Bayesian Inference

Bayesian inference treats an unknown parameter as a random quantity and updates our beliefs about it as data arrive. The engine is Bayes’ theorem, which combines what we knew before with what the data tell us.

Bayesian updating: a Beta prior combined with data gives the Beta posterior.

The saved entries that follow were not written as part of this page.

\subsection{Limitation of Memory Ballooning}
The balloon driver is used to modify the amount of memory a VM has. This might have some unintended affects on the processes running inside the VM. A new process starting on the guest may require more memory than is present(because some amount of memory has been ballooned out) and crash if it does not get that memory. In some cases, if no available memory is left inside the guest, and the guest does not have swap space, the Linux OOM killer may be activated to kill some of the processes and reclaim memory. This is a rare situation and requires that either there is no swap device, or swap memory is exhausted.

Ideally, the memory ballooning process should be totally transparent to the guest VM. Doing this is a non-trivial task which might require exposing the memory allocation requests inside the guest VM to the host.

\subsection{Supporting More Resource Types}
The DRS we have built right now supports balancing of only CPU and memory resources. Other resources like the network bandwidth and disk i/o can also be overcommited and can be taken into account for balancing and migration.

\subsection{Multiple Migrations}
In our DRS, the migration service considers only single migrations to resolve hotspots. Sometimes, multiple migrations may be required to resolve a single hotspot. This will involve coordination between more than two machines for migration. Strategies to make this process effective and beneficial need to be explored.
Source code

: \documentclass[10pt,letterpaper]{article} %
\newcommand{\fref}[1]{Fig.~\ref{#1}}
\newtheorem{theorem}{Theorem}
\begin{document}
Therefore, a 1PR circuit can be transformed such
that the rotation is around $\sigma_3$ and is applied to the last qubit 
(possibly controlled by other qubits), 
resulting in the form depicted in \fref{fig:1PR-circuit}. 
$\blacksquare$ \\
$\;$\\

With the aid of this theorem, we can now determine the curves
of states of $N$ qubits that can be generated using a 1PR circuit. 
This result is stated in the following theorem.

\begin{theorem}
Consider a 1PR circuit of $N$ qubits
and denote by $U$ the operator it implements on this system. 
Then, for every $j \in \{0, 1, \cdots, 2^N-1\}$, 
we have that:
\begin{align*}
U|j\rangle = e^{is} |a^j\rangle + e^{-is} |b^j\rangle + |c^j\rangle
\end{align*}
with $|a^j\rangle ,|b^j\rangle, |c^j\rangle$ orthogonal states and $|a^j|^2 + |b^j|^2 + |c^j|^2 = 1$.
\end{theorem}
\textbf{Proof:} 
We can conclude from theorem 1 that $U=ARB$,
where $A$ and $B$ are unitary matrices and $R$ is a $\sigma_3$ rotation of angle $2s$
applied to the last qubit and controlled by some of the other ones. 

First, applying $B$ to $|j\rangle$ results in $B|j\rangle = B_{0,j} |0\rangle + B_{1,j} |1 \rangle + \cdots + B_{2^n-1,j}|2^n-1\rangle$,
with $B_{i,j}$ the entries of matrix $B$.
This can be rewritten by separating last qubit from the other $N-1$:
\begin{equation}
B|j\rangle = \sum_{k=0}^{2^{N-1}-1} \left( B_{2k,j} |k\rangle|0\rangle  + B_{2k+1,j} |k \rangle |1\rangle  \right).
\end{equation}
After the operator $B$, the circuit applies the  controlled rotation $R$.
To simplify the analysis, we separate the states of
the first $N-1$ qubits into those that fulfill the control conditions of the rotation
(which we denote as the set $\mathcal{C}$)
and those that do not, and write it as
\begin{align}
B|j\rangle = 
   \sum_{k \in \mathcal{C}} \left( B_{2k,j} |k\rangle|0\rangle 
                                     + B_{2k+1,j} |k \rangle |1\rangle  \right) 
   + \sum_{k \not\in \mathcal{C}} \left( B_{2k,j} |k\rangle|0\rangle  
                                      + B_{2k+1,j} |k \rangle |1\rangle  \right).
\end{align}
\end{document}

Bayes’ theorem for parameters

Let $\theta$ be a parameter and $y$ the observed data. Bayesian inference computes the posterior distribution of $\theta$ given $y$ :

$p(\theta\mid y)=\frac{p(y\mid\theta)\,p(\theta)}{p(y)}\propto \text{likelihood}\times\text{prior}.$

The pieces each have a name.

The prior $p(\theta)$ encodes beliefs about $\theta$ before seeing the data.
The likelihood $p(y\mid\theta)$ is the probability of the data as a function of $\theta$ (the same object maximized in maximum likelihood estimation).
The posterior $p(\theta\mid y)$ is the updated belief after combining prior and data.
The marginal likelihood (or evidence) $p(y)$ normalizes the posterior so it integrates to one:

$p(y)=\int p(y\mid\theta)\,p(\theta)\,d\theta.$

Because $p(y)$ does not depend on $\theta$ , we often work with the unnormalized form $p(\theta\mid y)\propto p(y\mid\theta)\,p(\theta)$ and restore the constant at the end.

Conjugate priors

For some prior–likelihood pairs the posterior belongs to the same family as the prior, giving a closed-form update. Such priors are called conjugate.

Beta–Binomial. With a $\text{Beta}(a,b)$ prior on a proportion and $k$ successes in $n$ Binomial trials, the posterior is $\text{Beta}(a+k,\,b+n-k)$ .
Gamma–Poisson. With a $\text{Gamma}(a,b)$ prior on a rate and Poisson counts, observing total $s=\sum_i y_i$ over $n$ observations gives a $\text{Gamma}(a+s,\,b+n)$ posterior.
Normal–Normal. With a Normal prior on a mean and Normal data of known variance, the posterior is again Normal, its mean a precision-weighted average of prior mean and sample mean.

Conjugacy is convenient but not required; when it fails we sample from the posterior with Markov chain Monte Carlo. The distributions overview collects the families used above.

Summarizing the posterior

The posterior is a full distribution, but we usually report a few summaries.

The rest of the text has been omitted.